Some of the aspects of this process upon which Weber focused were the orientations of accommodation (or adjustment) rather than of anti-authoritarianism. It was the combination of these orientations with those of autonomy or gregariousness that could lead to a process of change or, rather, to immobilism and traditionalism. Their intertwining gives rise to particular constellations of personalities, which in turn are typical of their respective religious and socio-economical contexts.
As Weber delineated the process of individuation in each context of study and identified their historical promoters, he attempted to describe the types of individuality or personality that inaugurated Western modernity, or those that inhibited it, as well as their socio-economic profiles. In the final analysis, he argued that these orientations and possible combinations were the expression of specific social classes and interest groups that, due to their position, were more or less in favour of breaking with tradition and established powers.

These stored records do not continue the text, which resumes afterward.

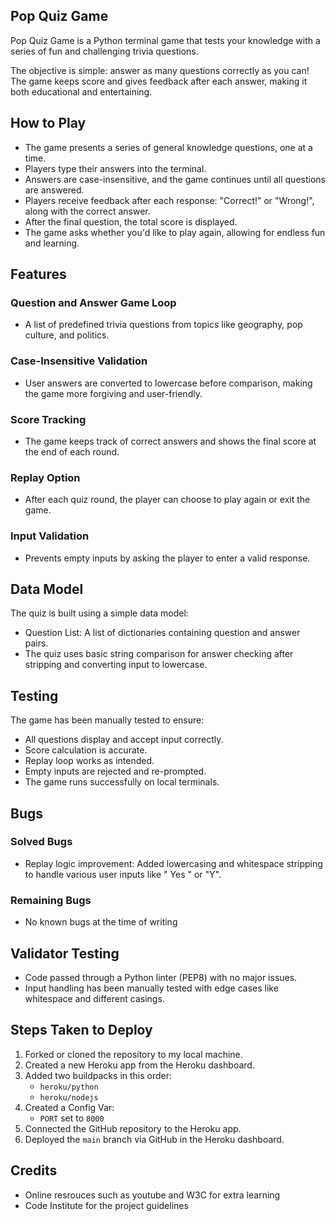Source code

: ## Pop Quiz Game

Pop Quiz Game is a Python terminal game that tests your knowledge with a series of fun and challenging trivia questions. 

The objective is simple: answer as many questions correctly as you can! The game keeps score and gives feedback after each answer, making it both educational and entertaining.

## How to Play

* The game presents a series of general knowledge questions, one at a time.
* Players type their answers into the terminal.
* Answers are case-insensitive, and the game continues until all questions are answered.
* Players receive feedback after each response: "Correct!" or "Wrong!", along with the correct answer.
* After the final question, the total score is displayed.
* The game asks whether you'd like to play again, allowing for endless fun and learning.

## Features

### Question and Answer Game Loop
* A list of predefined trivia questions from topics like geography, pop culture, and politics.

### Case-Insensitive Validation
* User answers are converted to lowercase before comparison, making the game more forgiving and user-friendly.

### Score Tracking
* The game keeps track of correct answers and shows the final score at the end of each round.

### Replay Option
* After each quiz round, the player can choose to play again or exit the game.

### Input Validation
* Prevents empty inputs by asking the player to enter a valid response.

## Data Model

The quiz is built using a simple data model:
* Question List: A list of dictionaries containing question and answer pairs.
* The quiz uses basic string comparison for answer checking after stripping and converting input to lowercase.

## Testing

The game has been manually tested to ensure:
* All questions display and accept input correctly.
* Score calculation is accurate.
* Replay loop works as intended.
* Empty inputs are rejected and re-prompted.
* The game runs successfully on local terminals.

## Bugs

### Solved Bugs
* Replay logic improvement: Added lowercasing and whitespace stripping to handle various user inputs like " Yes " or "Y".

### Remaining Bugs
* No known bugs at the time of writing

## Validator Testing
* Code passed through a Python linter (PEP8) with no major issues.
* Input handling has been manually tested with edge cases like whitespace and different casings.

## Steps Taken to Deploy

1. Forked or cloned the repository to my local machine.
2. Created a new Heroku app from the Heroku dashboard.
3. Added two buildpacks in this order:
   - `heroku/python`
   - `heroku/nodejs`
4. Created a Config Var:
   - `PORT` set to `8000`
5. Connected the GitHub repository to the Heroku app.
6. Deployed the `main` branch via GitHub in the Heroku dashboard.

## Credits 
* Online resrouces such as youtube and W3C for extra learning
* Code Institute for the project guidelines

Undoubtedly, there remain many problematic aspects of Weber’s analysis, not least of which are his well known historically inaccurate depictions and cultural and religious misunderstandings. Furthermore, given that he posited the roots of social change in the ‘Western personality’ alone, and suggested that there is an ‘ontological difference between Eastern and Western economic (as well as religious) “mentalities”’ (Said, 1978: 259), Weber has justly been identified as one of the most important 20th-century representatives of Eurocentrism and Orientialism. Nevertheless, his attempt to understand by means of historical and transcultural comparative inquiry the ways in which the intertwining of religious beliefs and social, economical and political structures may constitute ‘sources of the self’ still constitutes an important resource with which debates in social theory about the role of religion in the contemporary world may profitably engage.
Footnotes
1.
It must be clarified at the outset that here I employ the term ‘individuation’ as the process of formation of patterns of individuality or individual types. However, the term itself is not employed by Weber.